Union hits out at 'scandalous' care homes rent crisis
The crisis facing the country's biggest care homes company was caused by "scandalous financial engineering", a leading union has claimed.
The GMB published a 61-page dossier on the troubles at Southern Cross, which is responsible for looking after 31,000 elderly residents, and has announced that it will underpay its rent for the next four months as it struggles with a £230m annual rental bill.
An emergency debate at the union's annual conference in Brighton ended with a call on the Government to appoint a cabinet minister to help secure the future of Southern Cross staff and residents .
The union said it was time for a "fresh start" and a different social care model for looking after the elderly and vulnerable.
The dossier said that major UK and US financial institutions were involved in buying into the sale and leaseback model for Southern Cross which had now "blown up".
The union claimed that rents for the 750 Southern Cross care homes were £100m higher than they should be, which was at the heart of the current problems.
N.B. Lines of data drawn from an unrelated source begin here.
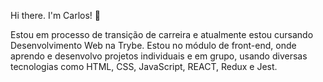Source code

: Hi there. I'm Carlos! 👋

Estou em processo de transição de carreira e atualmente estou cursando Desenvolvimento Web na Trybe. Estou no módulo de front-end, onde aprendo e desenvolvo projetos individuais e em grupo, usando diversas tecnologias como HTML, CSS, JavaScript, REACT, Redux e Jest.

<!--
**carlosleal89/carlosleal89** is a ✨ _special_ ✨ repository because its `README.md` (this file) appears on your GitHub profile.

Here are some ideas to get you started:

- 🔭 I’m currently working on ...
- 🌱 I’m currently learning ...
- 👯 I’m looking to collaborate on ...
- 🤔 I’m looking for help with ...
- 💬 Ask me about ...
- 📫 How to reach me: ...
- 😄 Pronouns: ...
- ⚡ Fun fact: ...
-->

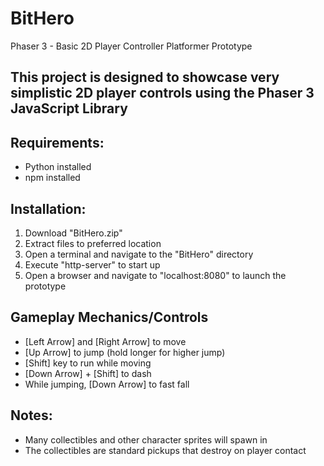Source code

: # BitHero
Phaser 3 - Basic 2D Player Controller Platformer Prototype

## This project is designed to showcase very simplistic 2D player controls using the Phaser 3 JavaScript Library

## Requirements:
- Python installed
- npm installed

## Installation:
1) Download "BitHero.zip"
2) Extract files to preferred location
3) Open a terminal and navigate to the "BitHero" directory
4) Execute "http-server" to start up
5) Open a browser and navigate to "localhost:8080" to launch the prototype

## Gameplay Mechanics/Controls
- [Left Arrow] and [Right Arrow] to move
- [Up Arrow] to jump (hold longer for higher jump)
- [Shift] key to run while moving
- [Down Arrow] + [Shift] to dash
- While jumping, [Down Arrow] to fast fall

## Notes:
- Many collectibles and other character sprites will spawn in
- The collectibles are standard pickups that destroy on player contact
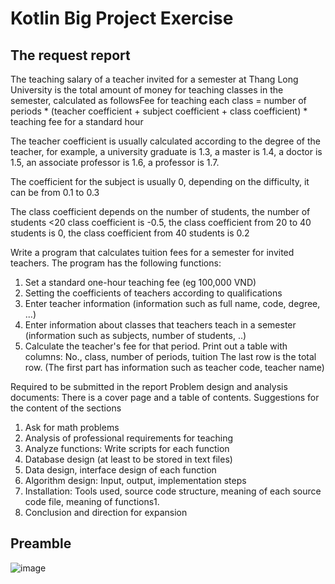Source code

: # Kotlin Big Project Exercise
## The request report
The teaching salary of a teacher invited for a semester at Thang Long University is the total amount of money for teaching classes in the semester, calculated as followsFee for teaching each class = number of periods * (teacher coefficient + subject coefficient + class coefficient) * teaching fee for a standard hour

The teacher coefficient is usually calculated according to the degree of the teacher, for example, a university graduate is 1.3, a master is 1.4, a doctor is 1.5, an associate professor is 1.6, a professor is 1.7.

The coefficient for the subject is usually 0, depending on the difficulty, it can be from 0.1 to 0.3

The class coefficient depends on the number of students, the number of students <20 class coefficient is -0.5, the class coefficient from 20 to 40 students is 0, the class coefficient from 40 students is 0.2

Write a program that calculates tuition fees for a semester for invited teachers. The program has the following functions:

1. Set a standard one-hour teaching fee (eg 100,000 VND)
2. Setting the coefficients of teachers according to qualifications
3. Enter teacher information (information such as full name, code, degree, ...)
4. Enter information about classes that teachers teach in a semester (information such as subjects, number of students, ..)
5. Calculate the teacher's fee for that period. Print out a table with columns: No., class, number of periods, tuition The last row is the total row. (The first part has information such as teacher code, teacher name)

Required to be submitted in the report
Problem design and analysis documents: There is a cover page and a table of contents. Suggestions for the content of the sections
1. Ask for math problems
2. Analysis of professional requirements for teaching
3. Analyze functions: Write scripts for each function
4. Database design (at least to be stored in text files)
5. Data design, interface design of each function
6. Algorithm design: Input, output, implementation steps
7. Installation: Tools used, source code structure, meaning of each source code file, meaning of functions1.
8. Conclusion and direction for expansion

## Preamble
![image](https://user-images.githubusercontent.com/127305381/236701214-146afa6b-6be5-4f4d-8b3f-f0b14fefb0c8.png)

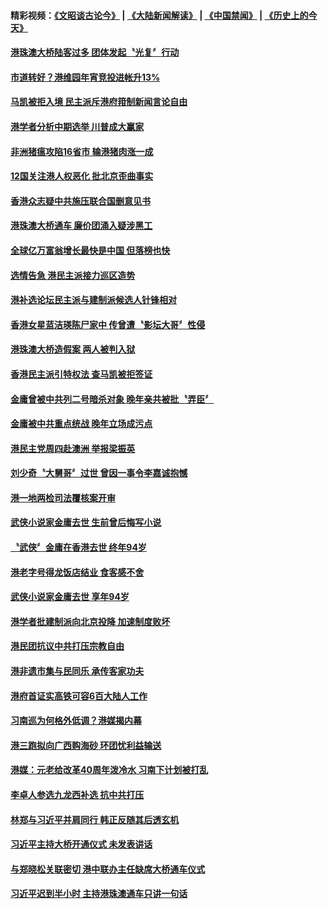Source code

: #### 精彩视频：[《文昭谈古论今》](https://github.com/gfw-breaker/wenzhao/blob/master/README.md?t=11121231) | [《大陆新闻解读》](https://github.com/gfw-breaker/ntdtv-comedy/blob/master/README.md?t=11121231) | [《中国禁闻》](https://github.com/gfw-breaker/ntdtv-news/blob/master/README.md?t=11121231) | [《历史上的今天》](https://github.com/gfw-breaker/today-in-history/blob/master/README.md?t=11121231) 

#### [港珠澳大桥陆客过多 团体发起〝光复〞行动](../pages/news205/a1398947.md?t=11121231) 

#### [市道转好？港维园年宵竞投进帐升13%](../pages/news205/a1398859.md?t=11121231) 

#### [马凯被拒入境 民主派斥港府箝制新闻言论自由](../pages/news205/a1398738.md?t=11121231) 

#### [港学者分析中期选举 川普成大赢家](../pages/news205/a1398594.md?t=11121231) 

#### [非洲猪瘟攻陷16省市 输港猪肉涨一成](../pages/news205/a1398584.md?t=11121231) 

#### [12国关注港人权恶化 批北京歪曲事实](../pages/news205/a1398457.md?t=11121231) 

#### [香港众志疑中共施压联合国删意见书](../pages/news205/a1398312.md?t=11121231) 

#### [港珠澳大桥通车 廉价团涌入疑涉黑工](../pages/news205/a1398166.md?t=11121231) 

#### [全球亿万富翁增长最快是中国 但落榜也快](../pages/news205/a1398045.md?t=11121231) 

#### [选情告急 港民主派接力巡区造势](../pages/news205/a1398043.md?t=11121231) 

#### [港补选论坛民主派与建制派候选人针锋相对](../pages/news205/a1397971.md?t=11121231) 

#### [香港女星蓝洁瑛陈尸家中 传曾遭〝影坛大哥〞性侵](../pages/news205/a1397934.md?t=11121231) 

#### [港珠澳大桥造假案 两人被判入狱](../pages/news205/a1397897.md?t=11121231) 

#### [香港民主派引特权法 查马凯被拒签证](../pages/news205/a1397789.md?t=11121231) 

#### [金庸曾被中共列二号暗杀对象 晚年亲共被批〝弄臣〞](../pages/news205/a1397752.md?t=11121231) 

#### [金庸被中共重点统战 晚年立场成污点](../pages/news205/a1397648.md?t=11121231) 

#### [港民主党周四赴澳洲 举报梁振英](../pages/news205/a1397570.md?t=11121231) 

#### [刘少奇〝大舅哥〞过世 曾因一事令李嘉诚抱憾](../pages/news205/a1397491.md?t=11121231) 

#### [港一地两检司法覆核案开审](../pages/news205/a1397485.md?t=11121231) 

#### [武侠小说家金庸去世 生前曾后悔写小说](../pages/news205/a1397469.md?t=11121231) 

#### [〝武侠〞金庸在香港去世 终年94岁](../pages/news205/a1397396.md?t=11121231) 

#### [港老字号得龙饭店结业 食客感不舍](../pages/news205/a1397390.md?t=11121231) 

#### [武侠小说家金庸去世 享年94岁](../pages/news205/a1397349.md?t=11121231) 

#### [港学者批建制派向北京投降 加速制度败坏](../pages/news205/a1397250.md?t=11121231) 

#### [港民团抗议中共打压宗教自由](../pages/news205/a1397136.md?t=11121231) 

#### [港非遗市集与民同乐 承传客家功夫](../pages/news205/a1397125.md?t=11121231) 

#### [港府首证实高铁可容6百大陆人工作](../pages/news205/a1396930.md?t=11121231) 

#### [习南巡为何格外低调？港媒揭内幕](../pages/news205/a1396735.md?t=11121231) 

#### [港三跑拟向广西购海砂 环团忧利益输送](../pages/news205/a1396829.md?t=11121231) 

#### [港媒：元老给改革40周年泼冷水 习南下计划被打乱](../pages/news205/a1396574.md?t=11121231) 

#### [李卓人参选九龙西补选 抗中共打压](../pages/news205/a1396660.md?t=11121231) 

#### [林郑与习近平并肩同行  韩正反随其后透玄机](../pages/news205/a1396552.md?t=11121231) 

#### [习近平主持大桥开通仪式 未发表讲话](../pages/news205/a1396534.md?t=11121231) 

#### [与郑晓松关联密切 港中联办主任缺席大桥通车仪式](../pages/news205/a1396492.md?t=11121231) 

#### [习近平迟到半小时 主持港珠澳通车只讲一句话](../pages/news205/a1396448.md?t=11121231) 

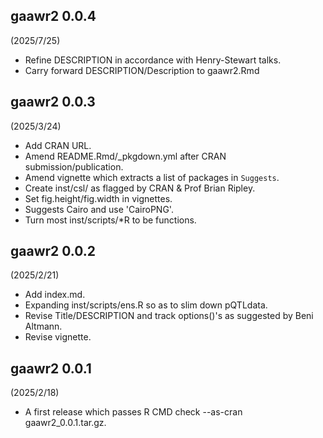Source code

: ## gaawr2 0.0.4

(2025/7/25)

* Refine DESCRIPTION in accordance with Henry-Stewart talks.
* Carry forward DESCRIPTION/Description to gaawr2.Rmd

## gaawr2 0.0.3

(2025/3/24)

* Add CRAN URL.
* Amend README.Rmd/_pkgdown.yml after CRAN submission/publication.
* Amend vignette which extracts a list of packages in `Suggests`.
* Create inst/csl/ as flagged by CRAN & Prof Brian Ripley.
* Set fig.height/fig.width in vignettes.
* Suggests Cairo and use 'CairoPNG'.
* Turn most inst/scripts/*R to be functions.

## gaawr2 0.0.2

(2025/2/21)

* Add index.md.
* Expanding inst/scripts/ens.R so as to slim down pQTLdata.
* Revise Title/DESCRIPTION and track options()'s as suggested by Beni Altmann.
* Revise vignette.

## gaawr2 0.0.1

(2025/2/18)

* A first release which passes R CMD check --as-cran gaawr2_0.0.1.tar.gz.
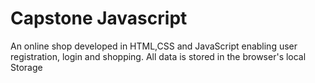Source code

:
# Capstone Javascript
An online shop developed in HTML,CSS and JavaScript enabling user registration, login and shopping. All data is stored in the browser's local Storage

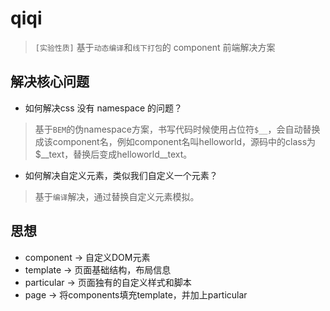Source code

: qiqi
====

> `[实验性质]` 基于`动态编译`和`线下打包`的 component 前端解决方案

解决核心问题
------------

* 如何解决css 没有 namespace 的问题？
> 基于`BEM`的伪namespace方案，书写代码时候使用占位符`$__`，会自动替换成该component名，例如component名叫helloworld，源码中的class为$__text，替换后变成helloworld__text。

* 如何解决自定义元素，类似我们自定义一个<helloworld></helloworld>元素？
> 基于`编译`解决，通过替换自定义元素模拟。


思想
----

* component -> 自定义DOM元素
* template -> 页面基础结构，布局信息
* particular -> 页面独有的自定义样式和脚本
* page -> 将components填充template，并加上particular
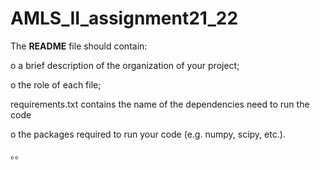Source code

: # AMLS_II_assignment21_22

The **README** file should contain:

o a brief description of the organization of your project; 

o the role of each file; 

requirements.txt contains the name of the dependencies need to run the code

o the packages required to run your code (e.g. numpy, scipy, etc.).

。。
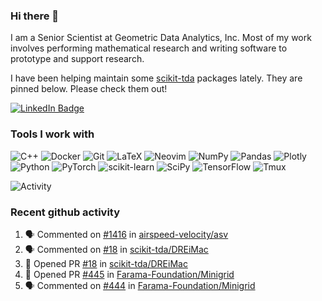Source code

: ### Hi there 👋

I am a Senior Scientist at Geometric Data Analytics, Inc. Most of my work involves
performing mathematical research and writing software to prototype and support
research. 

I have been helping maintain some [scikit-tda](https://docs.scikit-tda.org) packages lately. 
They are pinned below. Please check them out!

<div id="badges">
  <a href="https://www.linkedin.com/in/michael-catanzaro-a8335547">
    <img src="https://img.shields.io/badge/LinkedIn-blue?style=for-the-badge&logo=linkedin&logoColor=white" alt="LinkedIn Badge"/>
  </a>
</div>


### Tools I work with

![C++](https://img.shields.io/badge/c++-%2300599C.svg?style=for-the-badge&logo=c%2B%2B&logoColor=white)
![Docker](https://img.shields.io/badge/Docker-2CA5E0?style=for-the-badge&logo=docker&logoColor=white)
![Git](https://img.shields.io/badge/GIT-E44C30?style=for-the-badge&logo=git&logoColor=white)
![LaTeX](https://img.shields.io/badge/latex-%23008080.svg?style=for-the-badge&logo=latex&logoColor=white)
![Neovim](https://img.shields.io/badge/NeoVim-%2357A143.svg?&style=for-the-badge&logo=neovim&logoColor=white)
![NumPy](https://img.shields.io/badge/numpy-%23013243.svg?style=for-the-badge&logo=numpy&logoColor=white)
![Pandas](https://img.shields.io/badge/pandas-%23150458.svg?style=for-the-badge&logo=pandas&logoColor=white)
![Plotly](https://img.shields.io/badge/Plotly-%233F4F75.svg?style=for-the-badge&logo=plotly&logoColor=white)
![Python](https://img.shields.io/badge/python-3670A0?style=for-the-badge&logo=python&logoColor=ffdd54)
![PyTorch](https://img.shields.io/badge/PyTorch-%23EE4C2C.svg?style=for-the-badge&logo=PyTorch&logoColor=white)
![scikit-learn](https://img.shields.io/badge/scikit--learn-%23F7931E.svg?style=for-the-badge&logo=scikit-learn&logoColor=white)
![SciPy](https://img.shields.io/badge/SciPy-%230C55A5.svg?style=for-the-badge&logo=scipy&logoColor=%white)
![TensorFlow](https://img.shields.io/badge/TensorFlow-%23FF6F00.svg?style=for-the-badge&logo=TensorFlow&logoColor=white)
![Tmux](https://img.shields.io/badge/tmux-1BB91F?style=for-the-badge&logo=tmux&logoColor=white)

![Activity](https://github-readme-activity-graph.vercel.app/graph?username=catanzaromj&theme=github)

### Recent github activity

<!--START_SECTION:activity-->
1. 🗣 Commented on [#1416](https://github.com/airspeed-velocity/asv/issues/1416#issuecomment-2349950993) in [airspeed-velocity/asv](https://github.com/airspeed-velocity/asv)
2. 🗣 Commented on [#18](https://github.com/scikit-tda/DREiMac/pull/18#issuecomment-2336812725) in [scikit-tda/DREiMac](https://github.com/scikit-tda/DREiMac)
3. 💪 Opened PR [#18](https://github.com/scikit-tda/DREiMac/pull/18) in [scikit-tda/DREiMac](https://github.com/scikit-tda/DREiMac)
4. 💪 Opened PR [#445](https://github.com/Farama-Foundation/Minigrid/pull/445) in [Farama-Foundation/Minigrid](https://github.com/Farama-Foundation/Minigrid)
5. 🗣 Commented on [#444](https://github.com/Farama-Foundation/Minigrid/issues/444#issuecomment-2303021050) in [Farama-Foundation/Minigrid](https://github.com/Farama-Foundation/Minigrid)
<!--END_SECTION:activity-->
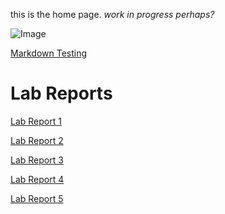 <meta http-equiv="refresh" content="10">

this is the home page. *work in progress perhaps?*

![Image](https://tenor.com/view/dorime-patrick-star-praying-hand-together-spongebob-gif-16212519)

[Markdown Testing](markdowntest.md)

# Lab Reports
[Lab Report 1](lab-report-1-week-2.html)

[Lab Report 2](lab-report-2-week-4.html)

[Lab Report 3](lab-report-3-week-6.html)

[Lab Report 4](lab-report-4-week-8.html)

[Lab Report 5](lab-report-5-week-10.html)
The dossier complained of a "lack of transparency" over who owns the care homes and the financial returns to "ultimate owners" of the properties.
"It gives GMB no pleasure to say that the machinations and dealings of the private equity industry, the banks and the bond market, which gave rise to the crisis in Southern Cross and the private care home industry, took place while there was a Labour government in office that was either blind to what was going on or was actually encouraging it.
"The kings of private equity, in secret, hidden from the press and the public, perpetrated ravages on the British economy and British jobs. Under current rules more is known about the mafia than about the antics of private equity," said the report.
Helen Ewan, who works at a Southern Cross home in Mansfield, told the conference that employees were having to work longer hours by being "blackmailed" by managers to cover for staff shortages.
GMB official Justin Bowden said the fate of 31,000 residents was "hanging in the balance" because profit had been put before people.
Southern Cross Healthcare Group later issued a statement saying that it will give shareholders an update on its financial position at a meeting in London on July 12.
Southern Cross's financial woes have caused concern in Northern Ireland. The firm looks after hundreds of elderly people here and has homes in all six counties, including Castle Lodge in Antrim and Greenhall Lodge in Londonderry. Some of the homes affected also care for young people with severe disabilities, such as Longfield in Eglinton, Co Derry.